(EXERCISE) Find the lines of data that contain the string "some", then list them.
Start of PROVIDED DATA
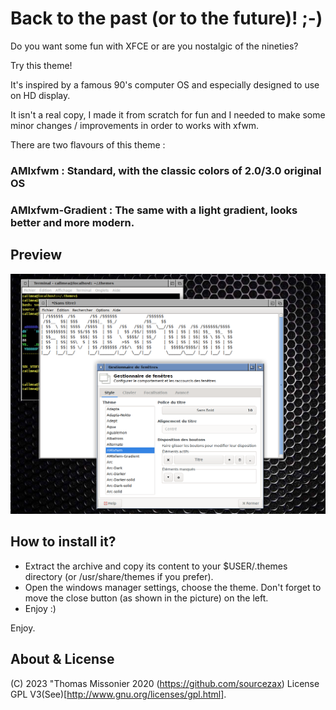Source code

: # Back to the past (or to the future)!  ;-) 

Do you want some fun with XFCE or are you nostalgic of the nineties?

Try this theme! 

It's inspired by a famous 90's computer OS and especially designed to use on HD display.

It isn't a real copy, I made it from scratch for fun and I needed to make some minor changes / improvements in order to works with xfwm.

There are two flavours of this theme :

### AMIxfwm : Standard, with the classic colors of 2.0/3.0 original OS

### AMIxfwm-Gradient : The same with a light gradient, looks better and more modern. 


## Preview

![Screenshot](images/AMIxfwm.png)

## How to install it?


- Extract the archive and copy its content to your $USER/.themes directory (or /usr/share/themes if you prefer). 
- Open the windows manager settings, choose the theme. Don't forget to move the close button (as shown in the picture) on the left.
- Enjoy :)

Enjoy.

## About & License
(C) 2023 "Thomas Missonier 2020 (https://github.com/sourcezax)
License GPL V3(See)[http://www.gnu.org/licenses/gpl.html].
End of PROVIDED DATA
(RESULT)
Do you want some fun with XFCE or are you nostalgic of the nineties?
It isn't a real copy, I made it from scratch for fun and I needed to make some minor changes / improvements in order to works with xfwm.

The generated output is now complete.